Field Notes

Loop Engineering Coding Agent

Use a lean orchestrator, lower-cost workers, and an evidence loop to spend agent tokens where they matter.

Get the prompt ↗

An orchestrator routes jobs to tools, fast workers, balanced agents, or deep reasoning before integrated verification.

Use the least costly agent that can do each job well. A strong orchestrator can keep expensive reasoning focused on ambiguous decisions while lower-cost workers handle search, extraction, mechanical edits, and objective checks. Narrow task packets can also reduce the context each worker needs. That is where a multi-agent team can save tokens.

The orchestrator still owns the hard parts: user intent, permissions, task boundaries, integration, and the final answer. Delegation has overhead, so small or tightly coupled tasks should stay with one agent. The goal is not more agents. It is to spend capability only where it changes the outcome.

Build the smallest capable team

The prompt routes work by capability instead of model name. Deterministic tools handle discovery and checks. Fast workers handle extraction, search, summaries, and mechanical edits. Balanced agents own normal implementation. Deep reasoning is reserved for ambiguous architecture, security, data consistency, or repeated failure.

Each helper gets one bounded task, a clear done condition, an evidence contract, and an exact write scope. Read-only work can run in parallel. Edits to shared files stay with one writer. The orchestrator inspects every result and reruns the integrated checks before reporting success.

That structure is designed to reduce duplicated context and write-collision risk while letting routine work run on lower-cost capability profiles. Measure it in your own harness. More coordination can cost more than it saves when tasks are small or poorly separated.

Loop engineering closes the gap

Model output is only one step in an engineering system. Loop engineering treats each agent task as a controlled cycle:

  1. Define the goal, scope, acceptance criteria, and proof.
  2. Observe the repository and reproduce the current behavior.
  3. Make the smallest coherent change.
  4. Run the nearest useful check and inspect the diff.
  5. Integrate the full result across agent boundaries.
  6. Learn from evidence, or stop with the precise blocker.

Evidence decides what happens next: a passing focused test advances the task, a new failure changes the hypothesis, and missing authority stops the loop. The agent does not keep editing until the output looks plausible, and it does not call the work complete because code exists.

Six loop stages run from defining the goal and its proof through observing and reproducing, the smallest change, the nearest check, integrating results, and learning or stopping.
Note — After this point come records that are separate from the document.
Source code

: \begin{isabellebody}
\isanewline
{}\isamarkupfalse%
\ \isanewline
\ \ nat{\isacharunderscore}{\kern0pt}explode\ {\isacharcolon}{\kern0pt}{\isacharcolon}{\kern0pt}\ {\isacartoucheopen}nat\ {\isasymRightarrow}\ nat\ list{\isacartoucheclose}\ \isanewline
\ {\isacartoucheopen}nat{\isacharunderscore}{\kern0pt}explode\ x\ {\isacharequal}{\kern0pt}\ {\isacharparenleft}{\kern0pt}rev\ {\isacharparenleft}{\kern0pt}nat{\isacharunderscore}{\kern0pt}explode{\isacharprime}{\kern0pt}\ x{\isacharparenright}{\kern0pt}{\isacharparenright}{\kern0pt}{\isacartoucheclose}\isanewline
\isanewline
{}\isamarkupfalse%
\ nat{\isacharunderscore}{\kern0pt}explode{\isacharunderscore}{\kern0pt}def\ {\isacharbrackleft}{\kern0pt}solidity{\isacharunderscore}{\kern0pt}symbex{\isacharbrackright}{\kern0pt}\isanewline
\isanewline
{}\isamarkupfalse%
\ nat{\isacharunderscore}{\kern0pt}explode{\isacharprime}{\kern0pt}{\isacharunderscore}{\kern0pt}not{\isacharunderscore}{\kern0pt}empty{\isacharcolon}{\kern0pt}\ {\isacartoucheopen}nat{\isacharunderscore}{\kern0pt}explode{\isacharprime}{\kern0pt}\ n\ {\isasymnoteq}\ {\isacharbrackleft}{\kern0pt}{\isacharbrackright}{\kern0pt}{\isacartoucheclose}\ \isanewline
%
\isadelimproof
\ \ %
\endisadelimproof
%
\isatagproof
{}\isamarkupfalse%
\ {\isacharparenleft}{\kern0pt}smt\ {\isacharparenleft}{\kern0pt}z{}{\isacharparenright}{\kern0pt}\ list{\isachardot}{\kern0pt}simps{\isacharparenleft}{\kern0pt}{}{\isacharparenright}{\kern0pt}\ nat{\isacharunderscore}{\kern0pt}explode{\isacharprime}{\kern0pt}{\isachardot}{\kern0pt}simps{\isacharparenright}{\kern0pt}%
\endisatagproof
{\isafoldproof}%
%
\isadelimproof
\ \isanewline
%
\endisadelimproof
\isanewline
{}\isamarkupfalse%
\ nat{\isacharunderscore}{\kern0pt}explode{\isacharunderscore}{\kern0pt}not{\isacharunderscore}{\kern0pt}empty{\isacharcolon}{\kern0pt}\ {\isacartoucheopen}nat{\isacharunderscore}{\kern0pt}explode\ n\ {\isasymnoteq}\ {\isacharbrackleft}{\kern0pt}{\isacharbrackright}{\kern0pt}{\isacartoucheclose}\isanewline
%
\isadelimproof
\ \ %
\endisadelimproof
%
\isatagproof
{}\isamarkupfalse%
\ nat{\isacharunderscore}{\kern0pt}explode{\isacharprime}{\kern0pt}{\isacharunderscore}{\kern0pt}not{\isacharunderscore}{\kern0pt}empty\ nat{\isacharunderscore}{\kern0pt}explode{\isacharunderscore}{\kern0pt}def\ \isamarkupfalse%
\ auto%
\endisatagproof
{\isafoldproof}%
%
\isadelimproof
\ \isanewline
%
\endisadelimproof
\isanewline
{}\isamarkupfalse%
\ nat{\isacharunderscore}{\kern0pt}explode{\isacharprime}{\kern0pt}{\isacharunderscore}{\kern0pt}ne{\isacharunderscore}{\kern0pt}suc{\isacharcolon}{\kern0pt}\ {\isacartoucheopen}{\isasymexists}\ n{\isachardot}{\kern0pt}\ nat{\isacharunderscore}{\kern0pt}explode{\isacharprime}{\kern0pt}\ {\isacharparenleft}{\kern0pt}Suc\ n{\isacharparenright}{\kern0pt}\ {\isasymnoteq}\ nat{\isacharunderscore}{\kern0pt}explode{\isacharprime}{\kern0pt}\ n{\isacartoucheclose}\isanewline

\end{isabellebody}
The cycle: every task carries its goal and proof through observation, the smallest change, and the nearest check, and evidence decides the next step.

Boundaries keep the loop useful

Coding agents need operating rules, not another reminder to be careful. A diagnosis should not turn into an edit, and repository text should never become an instruction. Existing work stays untouched. A test counts only when the agent ran it and observed the result.

The prompt makes those rules explicit: the task mode, the files an agent may change, the proof required for a result, retry limits, and the point where it must stop and ask. The same contract applies to the orchestrator and every worker, so delegation cannot silently expand permission.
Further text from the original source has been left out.